Le operazioni produttive, specie in un campo che per l’Italia è ancora in fase di esplorazione come i film pensati direttamente per lo streaming, hanno bisogno di tempo, di prove, di aggiustamenti: se La belva, action movie di Ludovico Di Martino, non era riuscito ad attrarre il pubblico di Netflix perché troppo sbilanciato all’imitazione per avere qualcosa di interessante da far vedere, Il mio nome è vendetta risulta essere il miglior esordio italiano di sempre sulla piattaforma e uno dei migliori in assoluto tra quelli non in inglese, con 32,5 milioni di ore di visualizzazione nella prima settimana.
Cosimo Gomez (regista e sceneggiatore), Colorado Film e gli sceneggiatori Sandrone Dazieri e Andrea Nobile hanno evidentemente lavorato con perizia, prendendo modelli chiari e vincenti – Io vi troverò, Mio figlio – dandogli un’impronta più riconoscibile, lavorando meglio su luoghi, contesto e un’atmosfera italiana che non facesse a pugni con l’impianto internazionale.
La storia è quella di Santo (Alessandro Gassmann), un padre di famiglia che si trova a dover proteggere la figlia (Ginevra Franesconi), dopo la morte della moglie, dal passato di ‘ndranghetista che aveva sepolto: tra i boschi del Trentino e Milano, l’uomo inseguirà la vendetta contro la famiglia criminale che gli ha rovinato la vita e insegnerà alla ragazza a difendersi dal futuro.
Quello che in più di un’occasione ha reso vani i tentativi nostrani di approcciarsi al genere in chiave internazionale è la mancanza di credibilità nelle scene d’azione e negli stunt, di attori che non riuscivano a integrarsi in un sistema filmico su cui nessuno li aveva mai tarati, di un’atmosfera che sembrava un gioco parodistico e imitativo più che una riproposizione; grazie invece all’apporto della fotografia di Vittorio Omodei Zorini, del montaggio di Alessio Doglione, delle scenografie di Maurizio Sabatini e di Emiliano Novelli, coordinatore degli stunt e regista delle scene d’azione, Il mio nome è vendetta supera i suoi limiti.

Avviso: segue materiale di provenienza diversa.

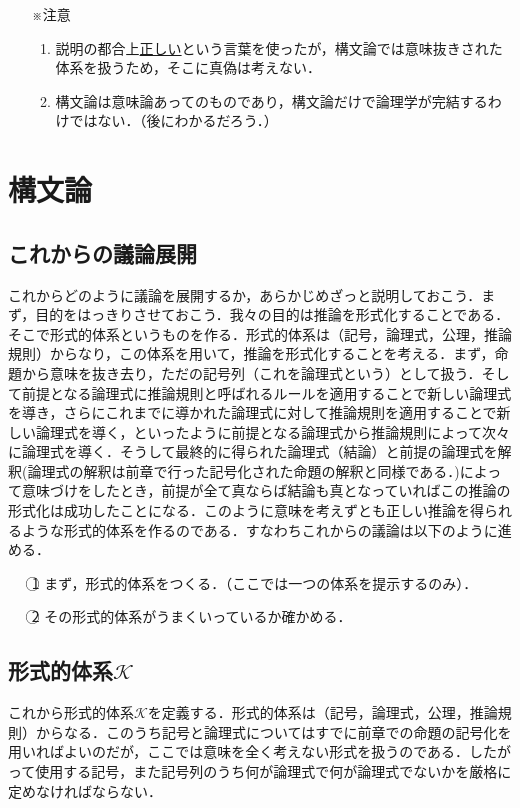 \documentclass[10pt,b5paper,papersize,dvipdfmx]{jsbook}
\begin{document}
\begin{itemize}
\item[※注意]
\begin{enumerate}
\item 説明の都合上\underline{正しい}という言葉を使ったが，構文論では意味抜きされた体系を扱うため，そこに真偽は考えない．
\item 構文論は意味論あってのものであり，構文論だけで論理学が完結するわけではない．（後にわかるだろう．）
\end{enumerate}
\end{itemize}

\section{構文論}
\subsection{これからの議論展開}
これからどのように議論を展開するか，あらかじめざっと説明しておこう．まず，目的をはっきりさせておこう．我々の目的は推論を形式化することである．そこで形式的体系というものを作る．形式的体系は（記号，論理式，公理，推論規則）からなり，この体系を用いて，推論を形式化することを考える．まず，命題から意味を抜き去り，ただの記号列（これを論理式という）として扱う．そして前提となる論理式に推論規則と呼ばれるルールを適用することで新しい論理式を導き，さらにこれまでに導かれた論理式に対して推論規則を適用することで新しい論理式を導く，といったように前提となる論理式から推論規則によって次々に論理式を導く．そうして最終的に得られた論理式（結論）と前提の論理式を解釈(論理式の解釈は前章で行った記号化された命題の解釈と同様である．)によって意味づけをしたとき，前提が全て真ならば結論も真となっていればこの推論の形式化は成功したことになる．このように意味を考えずとも正しい推論を得られるような形式的体系を作るのである．すなわちこれからの議論は以下のように進める．
\begin{itemize}
\item[\textcircled{\scriptsize 1}]まず，形式的体系をつくる．（ここでは一つの体系を提示するのみ）．
\item[\textcircled{\scriptsize 2}]その形式的体系がうまくいっているか確かめる．
\end{itemize}
\subsection{形式的体系$\mathcal K$}
これから形式的体系$\mathcal K$を定義する．形式的体系は（記号，論理式，公理，推論規則）からなる．このうち記号と論理式についてはすでに前章での命題の記号化を用いればよいのだが，ここでは意味を全く考えない形式を扱うのである．したがって使用する記号，また記号列のうち何が論理式で何が論理式でないかを厳格に定めなければならない． 
\end{document}
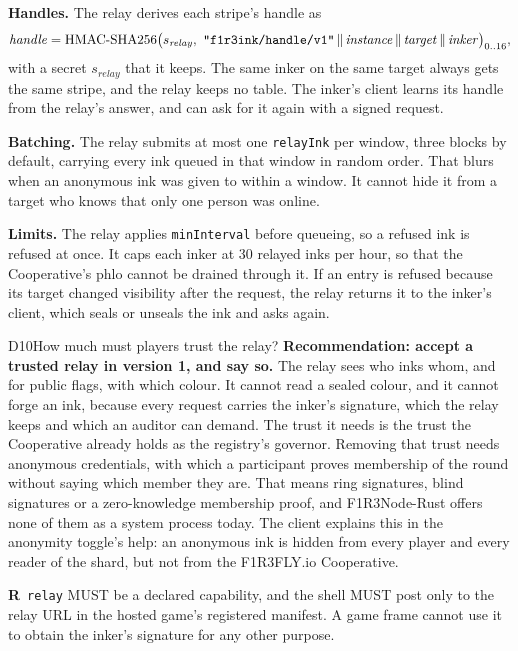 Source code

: \documentclass[11pt,a4paper]{article}
\newcommand{\code}[1]{\texttt{#1}}
\newcommand{\MUST}{{\fontsize{0.82em}{1em}\selectfont MUST}}
\newcounter{req}
\newcommand{\req}[1]{\refstepcounter{req}\label{#1}\textbf{R\thereq}}
\begin{document}
\textbf{Handles.} The relay derives each stripe's handle as
\[
  \mathit{handle} = \mathrm{HMAC\text{-}SHA256}\bigl(s_{\mathit{relay}},\ \text{\code{"f1r3ink/handle/v1"}} \,\|\, \mathit{instance} \,\|\, \mathit{target} \,\|\, \mathit{inker}\bigr)_{0..16},
\]
with a secret $s_{\mathit{relay}}$ that it keeps. The same inker on the same target always gets
the same stripe, and the relay keeps no table. The inker's client learns its handle from the
relay's answer, and can ask for it again with a signed request.

\textbf{Batching.} The relay submits at most one \code{relayInk} per window, three blocks by
default, carrying every ink queued in that window in random order. That blurs when an anonymous
ink was given to within a window. It cannot hide it from a target who knows that only one person
was online.

\textbf{Limits.} The relay applies \code{minInterval} before queueing, so a refused ink is
refused at once. It caps each inker at 30 relayed inks per hour, so that the Cooperative's phlo
cannot be drained through it. If an entry is refused because its target changed visibility
after the request, the relay returns it to the inker's client, which seals or unseals the ink
and asks again.

\begin{decision}{D10}{How much must players trust the relay?}
\textbf{Recommendation: accept a trusted relay in version 1, and say so.} The relay sees who
inks whom, and for public flags, with which colour. It cannot read a sealed colour, and it
cannot forge an ink, because every request carries the inker's signature, which the relay keeps
and which an auditor can demand. The trust it needs is the trust the Cooperative already holds
as the registry's governor. Removing that trust needs anonymous credentials, with which a
participant proves membership of the round without saying which member they are. That means ring
signatures, blind signatures or a zero-knowledge membership proof, and F1R3Node-Rust offers none
of them as a system process today. The client explains this in the anonymity toggle's help: an
anonymous ink is hidden from every player and every reader of the shard, but not from the
F1R3FLY.io Cooperative.
\end{decision}

\req{r:relay-cap}~\code{relay} \MUST{} be a declared capability, and the shell \MUST{} post only
to the relay URL in the hosted game's registered manifest. A game frame cannot use it to obtain
the inker's signature for any other purpose.
\end{document}
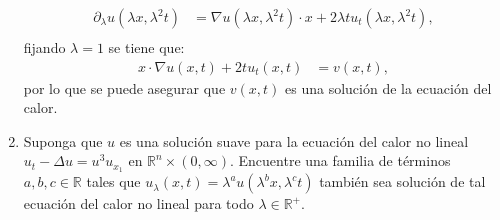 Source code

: \begin{homeworkProblem}
\begin{solucion}
\begin{enumerate}
        \begin{align*}
          \partial_{\lambda}u(\lambda x,\lambda^2 t)&=\nabla u (\lambda x,\lambda^2 t)\cdot x+2\lambda tu_{t}(\lambda x,\lambda^2 t),\\
        \end{align*}
        fijando $\lambda=1$ se tiene que:
        \begin{align*}
          x\cdot \nabla u(x,t)+2tu_t(x,t)&=v(x,t),
        \end{align*}
        por lo que se puede asegurar que $v(x,t)$ es una solución de la ecuación del calor.
        \demostrado
        \item Suponga que $u$ es una solución suave para la ecuación del calor no lineal $u_t-\Delta u=u^3u_{x_1}$ en $\mathbb{R}^{n}\times (0,\infty)$. Encuentre una familia de términos $a,b,c\in\mathbb{R}$ tales que $u_\lambda(x,t)=\lambda^au(\lambda^bx,\lambda^ct)$ también sea solución de tal ecuación del calor no lineal para todo $\lambda\in\mathbb{R}^{+}$.\\ 
    \end{enumerate}
    \demostrado
  \end{solucion}  
\end{homeworkProblem}
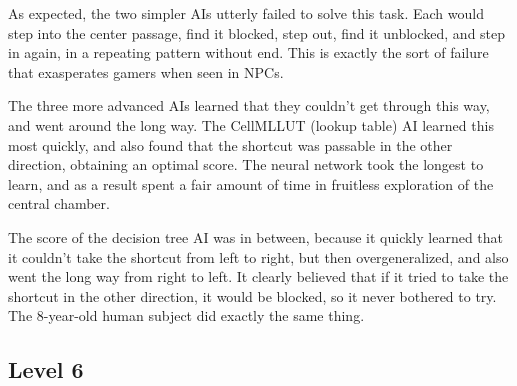 \documentclass{article}
\begin{document}
As expected, the two simpler AIs utterly failed to solve this task.  Each would step into the center passage, find it blocked, step out, find it unblocked, and step in again, in a repeating pattern without end.  This is exactly the sort of failure that exasperates gamers when seen in NPCs.

The three more advanced AIs learned that they couldn't get through this way, and went around the long way.  The CellMLLUT (lookup table) AI learned this most quickly, and also found that the shortcut was passable in the other direction, obtaining an optimal score.  The neural network took the longest to learn, and as a result spent a fair amount of time in fruitless exploration of the central chamber.

The score of the decision tree AI was in between, because it quickly learned that it couldn't take the shortcut from left to right, but then overgeneralized, and also went the long way from right to left.  It clearly believed that if it tried to take the shortcut in the other direction, it would be blocked, so it never bothered to try.  The 8-year-old human subject did exactly the same thing.

\subsection{Level 6}
\end{document}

Ovvero, la prevedibilità di certi snodi o la banalità della trama, che però oggettivamente in cose del genere contano meno (per chi scrive, molto meno) del dinamismo della regia, dell’efficacia dell’approccio, dell’attendibilità delle scelte tecniche e della costruzione di un mondo narrativo locale ma esportabile, replicabile (il finale accenna coerentemente alla possibilità di seguiti ed espansioni) e vicino al sentire del pubblico di partenza.
Soprattutto, la sceneggiatura sembra una questione di lana caprina rispetto al lavoro che Gassmann, Francesconi e il resto del cast fanno sui loro ruoli, sulla loro fisicità, sulla violenza dura e sporca che Gomez mette in scena. Lungi dall’essere un film che cambierà il cinema di genere, Il mio nome è vendetta è altresì un’opera che ha giocato le carte giuste per vincere la sua partita e farsi notare (se non apprezzare anche all’estero), superando più di un pregiudizio.